Top of DATA SHOWN

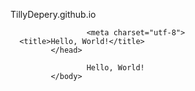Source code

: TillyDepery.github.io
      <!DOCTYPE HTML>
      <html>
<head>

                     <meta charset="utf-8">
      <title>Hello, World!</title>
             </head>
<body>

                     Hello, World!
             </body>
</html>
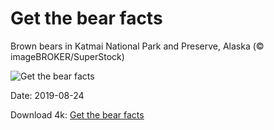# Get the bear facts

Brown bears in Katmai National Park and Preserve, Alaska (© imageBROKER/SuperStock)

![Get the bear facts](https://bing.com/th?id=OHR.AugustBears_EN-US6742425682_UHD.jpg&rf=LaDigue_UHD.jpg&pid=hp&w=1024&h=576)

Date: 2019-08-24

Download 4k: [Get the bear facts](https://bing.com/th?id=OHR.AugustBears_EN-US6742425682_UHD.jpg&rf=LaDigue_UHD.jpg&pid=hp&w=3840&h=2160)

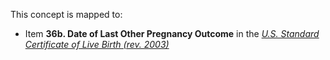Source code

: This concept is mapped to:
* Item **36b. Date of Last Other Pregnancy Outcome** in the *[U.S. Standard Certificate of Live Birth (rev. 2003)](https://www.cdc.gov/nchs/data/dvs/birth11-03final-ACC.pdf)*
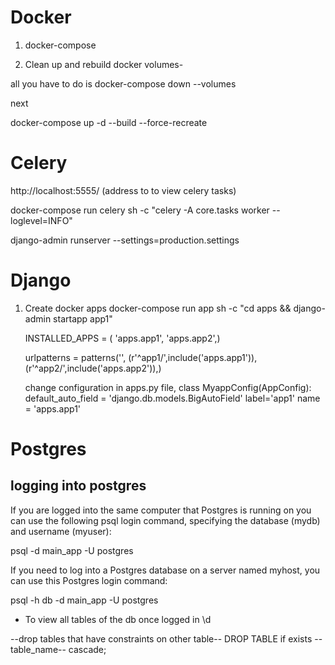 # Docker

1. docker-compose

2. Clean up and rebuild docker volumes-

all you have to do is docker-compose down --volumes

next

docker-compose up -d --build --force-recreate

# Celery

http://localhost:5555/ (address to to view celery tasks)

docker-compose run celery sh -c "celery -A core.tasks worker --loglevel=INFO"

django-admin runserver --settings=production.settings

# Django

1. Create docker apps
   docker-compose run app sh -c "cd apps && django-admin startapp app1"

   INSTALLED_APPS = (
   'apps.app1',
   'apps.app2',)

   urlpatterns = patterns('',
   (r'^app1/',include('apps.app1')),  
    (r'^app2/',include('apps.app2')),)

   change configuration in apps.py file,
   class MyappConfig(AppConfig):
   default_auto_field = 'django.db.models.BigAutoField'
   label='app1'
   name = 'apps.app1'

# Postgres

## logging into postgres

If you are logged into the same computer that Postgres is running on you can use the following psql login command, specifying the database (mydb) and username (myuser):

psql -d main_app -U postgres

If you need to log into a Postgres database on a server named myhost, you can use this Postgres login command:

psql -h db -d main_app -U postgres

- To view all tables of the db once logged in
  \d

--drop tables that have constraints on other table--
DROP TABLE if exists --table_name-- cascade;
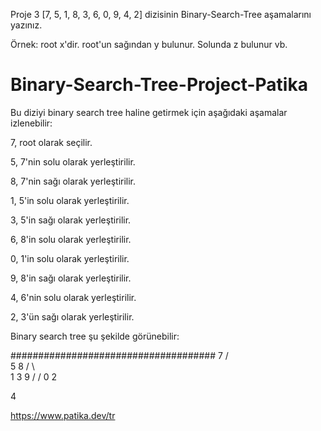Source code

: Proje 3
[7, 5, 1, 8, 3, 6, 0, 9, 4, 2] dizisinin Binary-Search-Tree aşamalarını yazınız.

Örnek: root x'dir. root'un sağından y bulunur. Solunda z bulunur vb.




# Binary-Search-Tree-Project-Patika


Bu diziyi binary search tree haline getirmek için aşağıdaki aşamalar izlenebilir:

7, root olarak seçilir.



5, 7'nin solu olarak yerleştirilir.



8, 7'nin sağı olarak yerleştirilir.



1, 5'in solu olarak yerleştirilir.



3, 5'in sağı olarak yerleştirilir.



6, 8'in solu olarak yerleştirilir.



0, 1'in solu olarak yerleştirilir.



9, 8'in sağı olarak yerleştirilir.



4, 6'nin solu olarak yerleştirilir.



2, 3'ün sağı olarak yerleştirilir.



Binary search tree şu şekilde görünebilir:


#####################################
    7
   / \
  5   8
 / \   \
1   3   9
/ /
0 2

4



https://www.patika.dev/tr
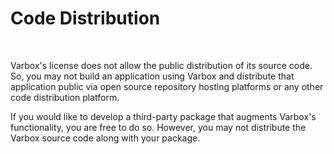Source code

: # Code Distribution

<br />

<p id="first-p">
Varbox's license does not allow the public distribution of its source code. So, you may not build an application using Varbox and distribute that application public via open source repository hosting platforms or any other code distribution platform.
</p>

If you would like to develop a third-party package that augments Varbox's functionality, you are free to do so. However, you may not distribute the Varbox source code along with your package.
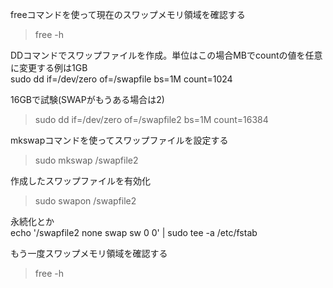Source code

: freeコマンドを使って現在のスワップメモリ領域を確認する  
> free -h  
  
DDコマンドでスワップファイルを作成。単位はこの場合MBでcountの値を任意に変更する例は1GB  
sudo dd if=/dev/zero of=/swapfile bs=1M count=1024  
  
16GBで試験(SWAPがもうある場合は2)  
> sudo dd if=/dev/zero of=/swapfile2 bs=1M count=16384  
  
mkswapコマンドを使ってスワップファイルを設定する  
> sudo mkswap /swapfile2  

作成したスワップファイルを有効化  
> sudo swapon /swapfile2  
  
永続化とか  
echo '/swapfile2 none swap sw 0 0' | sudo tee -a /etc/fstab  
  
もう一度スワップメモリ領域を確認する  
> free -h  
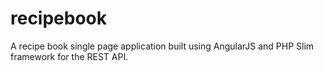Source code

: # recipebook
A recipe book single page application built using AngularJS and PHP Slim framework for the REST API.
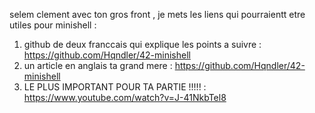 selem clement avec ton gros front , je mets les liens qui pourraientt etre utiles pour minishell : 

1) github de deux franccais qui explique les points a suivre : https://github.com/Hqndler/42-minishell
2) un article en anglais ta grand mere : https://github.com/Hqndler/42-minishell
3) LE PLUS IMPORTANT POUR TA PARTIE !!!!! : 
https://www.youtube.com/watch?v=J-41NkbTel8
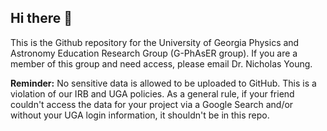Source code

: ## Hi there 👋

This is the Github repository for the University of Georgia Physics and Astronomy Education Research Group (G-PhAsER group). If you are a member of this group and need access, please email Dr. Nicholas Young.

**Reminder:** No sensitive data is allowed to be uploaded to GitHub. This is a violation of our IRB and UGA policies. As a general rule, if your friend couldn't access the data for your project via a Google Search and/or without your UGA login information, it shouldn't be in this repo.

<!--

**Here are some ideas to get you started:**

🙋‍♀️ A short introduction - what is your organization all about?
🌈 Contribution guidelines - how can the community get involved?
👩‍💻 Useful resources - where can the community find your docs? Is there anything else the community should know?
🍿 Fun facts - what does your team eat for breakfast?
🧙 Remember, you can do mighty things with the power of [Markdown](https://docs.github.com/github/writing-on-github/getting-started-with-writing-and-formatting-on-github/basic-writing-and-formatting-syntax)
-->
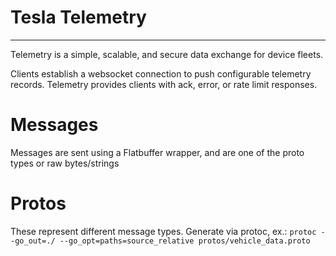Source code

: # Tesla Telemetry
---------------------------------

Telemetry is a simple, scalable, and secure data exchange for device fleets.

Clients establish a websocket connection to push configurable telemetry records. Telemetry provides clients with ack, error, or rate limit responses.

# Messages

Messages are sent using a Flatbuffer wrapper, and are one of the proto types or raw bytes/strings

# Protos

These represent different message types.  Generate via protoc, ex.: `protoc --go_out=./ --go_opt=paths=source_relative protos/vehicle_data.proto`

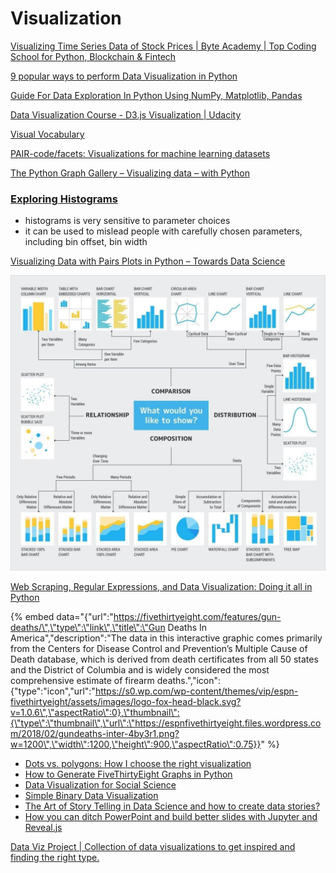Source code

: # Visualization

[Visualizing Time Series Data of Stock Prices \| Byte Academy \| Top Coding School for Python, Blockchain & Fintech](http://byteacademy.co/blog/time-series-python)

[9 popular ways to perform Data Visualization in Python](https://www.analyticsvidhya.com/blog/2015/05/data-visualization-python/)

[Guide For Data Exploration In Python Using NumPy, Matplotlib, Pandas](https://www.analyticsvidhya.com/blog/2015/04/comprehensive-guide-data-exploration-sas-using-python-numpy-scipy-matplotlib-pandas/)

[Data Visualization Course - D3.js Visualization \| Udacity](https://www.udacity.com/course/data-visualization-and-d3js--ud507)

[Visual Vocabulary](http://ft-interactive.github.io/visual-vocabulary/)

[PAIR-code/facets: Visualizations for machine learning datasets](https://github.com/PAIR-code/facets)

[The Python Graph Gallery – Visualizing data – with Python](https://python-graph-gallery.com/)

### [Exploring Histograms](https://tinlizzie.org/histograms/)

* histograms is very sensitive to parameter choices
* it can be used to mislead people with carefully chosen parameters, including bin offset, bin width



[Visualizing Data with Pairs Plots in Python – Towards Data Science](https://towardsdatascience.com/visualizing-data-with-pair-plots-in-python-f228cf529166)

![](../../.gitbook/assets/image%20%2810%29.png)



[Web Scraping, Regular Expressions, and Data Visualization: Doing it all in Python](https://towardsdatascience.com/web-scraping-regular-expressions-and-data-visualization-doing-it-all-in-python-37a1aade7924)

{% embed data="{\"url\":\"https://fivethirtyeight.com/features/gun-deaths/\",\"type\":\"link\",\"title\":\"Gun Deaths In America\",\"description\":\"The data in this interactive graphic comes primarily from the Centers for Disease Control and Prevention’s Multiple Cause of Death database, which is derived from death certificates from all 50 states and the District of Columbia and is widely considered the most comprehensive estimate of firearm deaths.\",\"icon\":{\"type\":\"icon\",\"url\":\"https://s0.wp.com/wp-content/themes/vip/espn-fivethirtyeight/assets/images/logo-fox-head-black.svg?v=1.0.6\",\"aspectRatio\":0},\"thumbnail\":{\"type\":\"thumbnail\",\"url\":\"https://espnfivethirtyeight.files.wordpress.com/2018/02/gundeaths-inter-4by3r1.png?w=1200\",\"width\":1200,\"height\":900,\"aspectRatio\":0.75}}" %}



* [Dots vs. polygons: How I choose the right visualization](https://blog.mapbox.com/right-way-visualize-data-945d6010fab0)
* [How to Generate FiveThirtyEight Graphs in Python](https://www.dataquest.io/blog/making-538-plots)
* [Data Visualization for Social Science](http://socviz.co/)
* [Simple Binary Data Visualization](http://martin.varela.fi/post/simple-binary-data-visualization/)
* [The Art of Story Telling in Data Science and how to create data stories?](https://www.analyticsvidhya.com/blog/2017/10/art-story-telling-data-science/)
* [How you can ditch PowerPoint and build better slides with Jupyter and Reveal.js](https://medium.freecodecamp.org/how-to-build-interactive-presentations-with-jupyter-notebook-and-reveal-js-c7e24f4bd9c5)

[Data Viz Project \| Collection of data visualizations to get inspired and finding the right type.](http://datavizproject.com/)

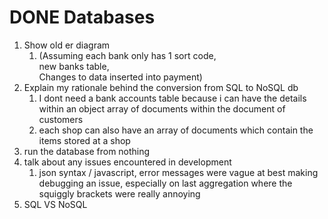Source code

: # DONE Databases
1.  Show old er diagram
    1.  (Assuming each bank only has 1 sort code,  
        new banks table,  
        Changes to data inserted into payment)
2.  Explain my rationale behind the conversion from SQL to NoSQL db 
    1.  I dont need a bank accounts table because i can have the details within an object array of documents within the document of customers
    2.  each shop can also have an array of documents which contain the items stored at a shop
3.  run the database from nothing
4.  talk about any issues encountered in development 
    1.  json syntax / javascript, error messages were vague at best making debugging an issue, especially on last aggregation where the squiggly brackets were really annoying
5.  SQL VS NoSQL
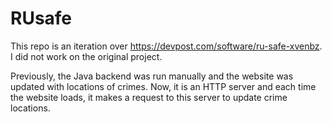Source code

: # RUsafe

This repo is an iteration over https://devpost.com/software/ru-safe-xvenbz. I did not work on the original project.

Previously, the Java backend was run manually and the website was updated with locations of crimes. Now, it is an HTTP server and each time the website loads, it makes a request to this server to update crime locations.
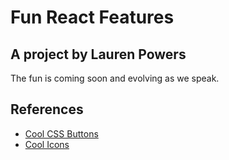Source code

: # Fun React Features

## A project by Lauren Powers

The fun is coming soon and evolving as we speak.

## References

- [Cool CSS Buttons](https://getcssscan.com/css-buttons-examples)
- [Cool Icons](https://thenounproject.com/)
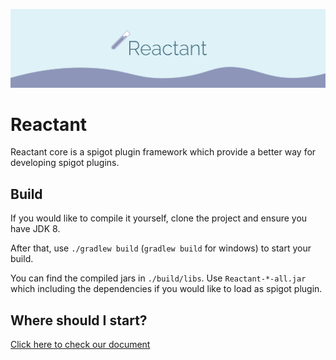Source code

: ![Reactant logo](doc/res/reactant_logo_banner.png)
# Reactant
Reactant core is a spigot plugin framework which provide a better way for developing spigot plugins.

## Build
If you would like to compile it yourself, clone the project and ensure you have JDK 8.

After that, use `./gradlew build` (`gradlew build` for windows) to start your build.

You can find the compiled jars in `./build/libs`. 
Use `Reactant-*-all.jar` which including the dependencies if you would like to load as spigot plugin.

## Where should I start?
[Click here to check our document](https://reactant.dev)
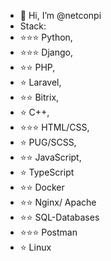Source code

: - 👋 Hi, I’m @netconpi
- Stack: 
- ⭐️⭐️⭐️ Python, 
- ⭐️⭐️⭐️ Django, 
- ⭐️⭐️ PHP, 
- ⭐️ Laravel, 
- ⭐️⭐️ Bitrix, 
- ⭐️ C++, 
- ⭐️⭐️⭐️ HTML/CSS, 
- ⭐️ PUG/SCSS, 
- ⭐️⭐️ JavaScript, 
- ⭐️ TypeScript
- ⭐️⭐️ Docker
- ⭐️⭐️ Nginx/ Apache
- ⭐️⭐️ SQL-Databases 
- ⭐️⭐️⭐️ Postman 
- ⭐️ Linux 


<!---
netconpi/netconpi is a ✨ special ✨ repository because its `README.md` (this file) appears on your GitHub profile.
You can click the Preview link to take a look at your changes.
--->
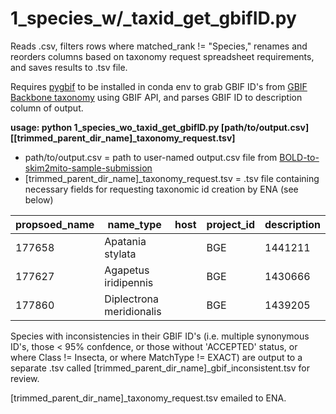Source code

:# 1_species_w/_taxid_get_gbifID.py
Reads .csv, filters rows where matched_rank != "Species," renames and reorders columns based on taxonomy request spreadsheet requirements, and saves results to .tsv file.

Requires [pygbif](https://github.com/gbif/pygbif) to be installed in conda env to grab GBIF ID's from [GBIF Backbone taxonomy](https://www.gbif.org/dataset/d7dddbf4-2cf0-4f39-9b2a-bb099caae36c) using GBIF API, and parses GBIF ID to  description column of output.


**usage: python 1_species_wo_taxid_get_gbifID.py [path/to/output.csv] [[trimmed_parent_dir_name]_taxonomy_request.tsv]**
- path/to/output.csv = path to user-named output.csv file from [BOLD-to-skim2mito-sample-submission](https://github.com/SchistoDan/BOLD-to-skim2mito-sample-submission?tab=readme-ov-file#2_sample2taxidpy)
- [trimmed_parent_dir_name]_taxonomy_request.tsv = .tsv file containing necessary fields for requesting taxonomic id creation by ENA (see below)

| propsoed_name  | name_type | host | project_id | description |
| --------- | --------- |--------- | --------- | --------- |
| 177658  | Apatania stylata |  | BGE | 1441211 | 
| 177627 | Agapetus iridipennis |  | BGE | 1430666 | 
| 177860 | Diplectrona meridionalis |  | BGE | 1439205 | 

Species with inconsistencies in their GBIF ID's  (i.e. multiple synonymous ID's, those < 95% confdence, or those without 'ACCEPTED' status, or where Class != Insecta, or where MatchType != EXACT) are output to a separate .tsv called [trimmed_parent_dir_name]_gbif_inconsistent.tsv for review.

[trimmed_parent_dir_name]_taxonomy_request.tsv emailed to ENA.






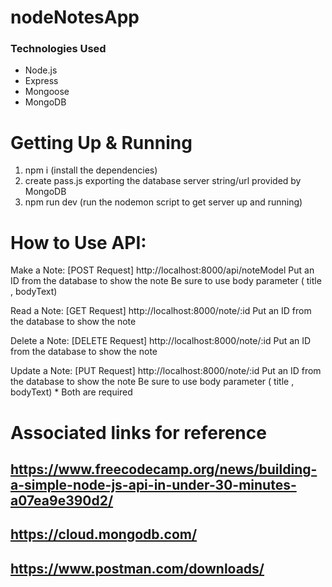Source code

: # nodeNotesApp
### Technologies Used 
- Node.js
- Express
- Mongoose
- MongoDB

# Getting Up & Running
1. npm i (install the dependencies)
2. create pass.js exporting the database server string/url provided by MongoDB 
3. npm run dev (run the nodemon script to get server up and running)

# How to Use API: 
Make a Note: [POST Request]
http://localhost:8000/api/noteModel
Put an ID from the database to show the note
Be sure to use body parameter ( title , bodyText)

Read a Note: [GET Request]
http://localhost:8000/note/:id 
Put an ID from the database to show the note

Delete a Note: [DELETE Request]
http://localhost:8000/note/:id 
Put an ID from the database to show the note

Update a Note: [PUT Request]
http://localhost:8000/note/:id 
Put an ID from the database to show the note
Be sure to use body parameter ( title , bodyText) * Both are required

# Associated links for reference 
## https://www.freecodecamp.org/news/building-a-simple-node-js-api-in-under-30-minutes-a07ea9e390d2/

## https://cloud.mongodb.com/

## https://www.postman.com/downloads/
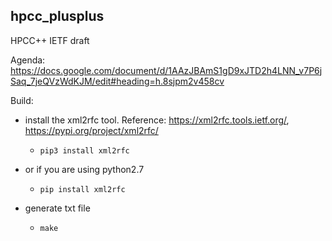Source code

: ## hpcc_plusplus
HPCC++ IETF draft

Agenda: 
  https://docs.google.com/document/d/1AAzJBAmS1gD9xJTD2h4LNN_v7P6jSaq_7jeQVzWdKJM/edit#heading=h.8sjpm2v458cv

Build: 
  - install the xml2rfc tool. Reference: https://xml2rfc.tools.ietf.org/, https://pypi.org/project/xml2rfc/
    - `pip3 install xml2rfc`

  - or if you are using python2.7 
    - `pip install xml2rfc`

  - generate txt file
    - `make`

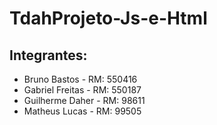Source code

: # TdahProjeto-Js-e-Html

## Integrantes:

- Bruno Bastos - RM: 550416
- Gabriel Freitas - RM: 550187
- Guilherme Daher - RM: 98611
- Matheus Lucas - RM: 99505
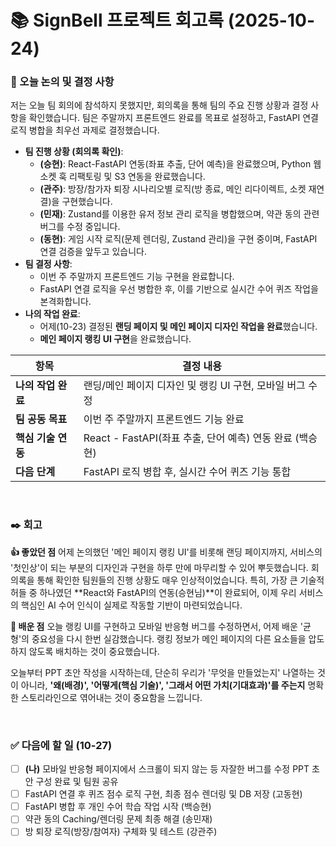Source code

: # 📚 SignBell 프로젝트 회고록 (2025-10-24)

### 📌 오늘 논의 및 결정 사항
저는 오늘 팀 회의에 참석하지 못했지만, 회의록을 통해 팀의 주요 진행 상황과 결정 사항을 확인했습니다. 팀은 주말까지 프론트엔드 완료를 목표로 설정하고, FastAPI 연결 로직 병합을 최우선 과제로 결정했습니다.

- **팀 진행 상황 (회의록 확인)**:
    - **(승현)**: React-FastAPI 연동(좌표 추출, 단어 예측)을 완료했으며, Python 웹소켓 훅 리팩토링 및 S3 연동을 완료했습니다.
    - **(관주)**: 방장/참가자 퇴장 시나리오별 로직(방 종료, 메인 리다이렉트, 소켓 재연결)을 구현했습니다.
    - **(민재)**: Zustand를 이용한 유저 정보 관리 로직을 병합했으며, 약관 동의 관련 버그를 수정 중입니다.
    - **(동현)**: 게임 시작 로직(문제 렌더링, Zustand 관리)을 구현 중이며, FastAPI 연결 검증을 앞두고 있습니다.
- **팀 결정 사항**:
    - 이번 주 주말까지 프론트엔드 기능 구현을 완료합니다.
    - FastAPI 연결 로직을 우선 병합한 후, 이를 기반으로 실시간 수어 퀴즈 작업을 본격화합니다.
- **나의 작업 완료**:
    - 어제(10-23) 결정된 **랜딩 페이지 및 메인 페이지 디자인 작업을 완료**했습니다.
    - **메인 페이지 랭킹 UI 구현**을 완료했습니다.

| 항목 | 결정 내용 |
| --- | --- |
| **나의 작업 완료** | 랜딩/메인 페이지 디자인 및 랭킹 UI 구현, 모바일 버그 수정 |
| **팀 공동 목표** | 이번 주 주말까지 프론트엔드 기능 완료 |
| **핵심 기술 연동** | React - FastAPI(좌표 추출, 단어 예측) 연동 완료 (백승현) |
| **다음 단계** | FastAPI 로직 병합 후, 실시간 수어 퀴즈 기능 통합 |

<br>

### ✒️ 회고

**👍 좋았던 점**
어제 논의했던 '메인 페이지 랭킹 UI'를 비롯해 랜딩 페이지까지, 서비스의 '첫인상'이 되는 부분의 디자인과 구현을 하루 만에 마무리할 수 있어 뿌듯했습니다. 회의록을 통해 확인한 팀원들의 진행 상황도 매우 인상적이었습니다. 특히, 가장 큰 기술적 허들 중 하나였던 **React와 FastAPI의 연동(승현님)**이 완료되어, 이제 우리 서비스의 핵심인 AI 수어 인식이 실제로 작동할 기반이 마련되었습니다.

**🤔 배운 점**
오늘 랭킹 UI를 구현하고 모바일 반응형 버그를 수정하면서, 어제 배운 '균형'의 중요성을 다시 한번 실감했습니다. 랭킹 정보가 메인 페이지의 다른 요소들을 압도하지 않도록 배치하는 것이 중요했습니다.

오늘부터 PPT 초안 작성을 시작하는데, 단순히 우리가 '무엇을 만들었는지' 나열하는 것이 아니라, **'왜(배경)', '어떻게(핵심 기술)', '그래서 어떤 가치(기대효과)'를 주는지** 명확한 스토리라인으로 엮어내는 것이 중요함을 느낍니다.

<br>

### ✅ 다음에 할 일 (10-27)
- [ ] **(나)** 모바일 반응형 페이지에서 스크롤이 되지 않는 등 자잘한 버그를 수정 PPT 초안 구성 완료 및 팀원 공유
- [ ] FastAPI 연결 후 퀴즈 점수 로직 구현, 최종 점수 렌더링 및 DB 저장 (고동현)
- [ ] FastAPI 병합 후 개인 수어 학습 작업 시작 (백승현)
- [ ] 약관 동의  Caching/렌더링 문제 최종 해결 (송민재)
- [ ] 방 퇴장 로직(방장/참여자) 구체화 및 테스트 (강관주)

Bottom of DATA SHOWN

* **ASSIGNMENT**
Beginning with the line that contains "최종 해결 (송민재)", output each line of the listing above through the last one, exactly and with nothing added.

* **RESULT**
- [ ] 약관 동의  Caching/렌더링 문제 최종 해결 (송민재)
- [ ] 방 퇴장 로직(방장/참여자) 구체화 및 테스트 (강관주)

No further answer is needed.